# REQUIRED ACTION
Read the listing below and copy out every line that holds "there".

# ENTRIES SHOWN

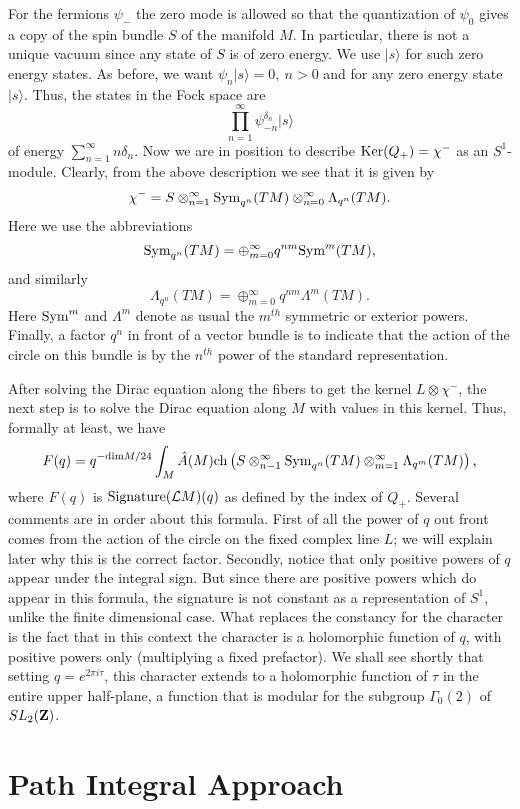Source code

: For the fermions $\psi_-$ the zero mode is allowed so that the
quantization of $\psi_0$ gives a copy of the spin bundle $S$ of the
manifold $M$. In particular, there is not a unique vacuum since any
state of $S$ is of zero energy. We use $|s\rangle$ for such zero
energy states. As before, we want $\psi_n|s\rangle=0,\ n>0$ and for
any zero energy state $|s\rangle$. Thus, the states in the Fock space
are 
$$\prod_{n=1}^\infty\psi_{-n}^{\delta_n}|s\rangle$$
of energy $\sum_{n=1}^\infty n\delta_n$.
Now we are in position to describe ${\rm Ker}(Q_+)=\chi^-$ as an
$S^1$-module. 
Clearly, from the above description we see that it is given by
$$\chi^-=S\otimes_{n=1}^\infty {\rm
Sym}_{q^n}(TM)\otimes_{n=0}^\infty\Lambda_{q^n}(TM).$$
Here we use the abbreviations
$${\rm Sym}_{q^n}(TM)= \oplus_{m=0}^\infty q^{nm}{\rm Sym}^m(TM),$$
and similarly 
$$\Lambda_{q^n}(TM)=\oplus_{m=0}^\infty q^{nm}\Lambda^m(TM).$$
Here ${\rm Sym}^m$ and $\Lambda^m$ denote as usual the $m^{th}$ symmetric
or exterior powers.
  Finally, a factor $q^n$ in front of a vector bundle is to
indicate that the action of the circle on this bundle is by the
$n^{th}$ power of the standard representation.

After solving the Dirac equation along the fibers to get the kernel
$L\otimes \chi^-$, the next step is to solve the Dirac equation
along $M$ with values in this kernel.
Thus, formally at least, we have
$$F(q)=q^{-{\rm dim}M/24}\int_M\hat A(M){\rm
ch}\left(S\otimes _{n-1}^\infty{\rm
Sym}_{q^n}(TM)\otimes_{m=1}^\infty\Lambda_{q^m}(TM)\right),$$
where $F(q)$ is ${\rm Signature}({\cal L}M)(q)$ as defined by the
index of $Q_+$.
Several comments are in order about this formula. First of all the
power of $q$ out front comes from the action of the circle on the fixed
complex line $L$;  we will explain later why this is
the correct factor. Secondly, notice that only positive powers of $q$
appear under the integral sign. But since there are positive powers
which do appear in this 
formula, the signature is not constant as a representation of $S^1$,
unlike the finite dimensional case. What replaces the constancy for
the character is the
fact that in this context the character is a holomorphic function of
$q$, with positive powers only (multiplying a fixed prefactor). We shall see 
shortly that setting $q=e^{2\pi i\tau}$, this character extends to a
holomorphic function of $\tau$ in the entire upper half-plane, a
function that is modular for the subgroup $\Gamma_0(2)$ of $SL_2({\bf Z})$.  


\section{Path Integral Approach}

# RESPONSE
manifold $M$. In particular, there is not a unique vacuum since any
appear under the integral sign. But since there are positive powers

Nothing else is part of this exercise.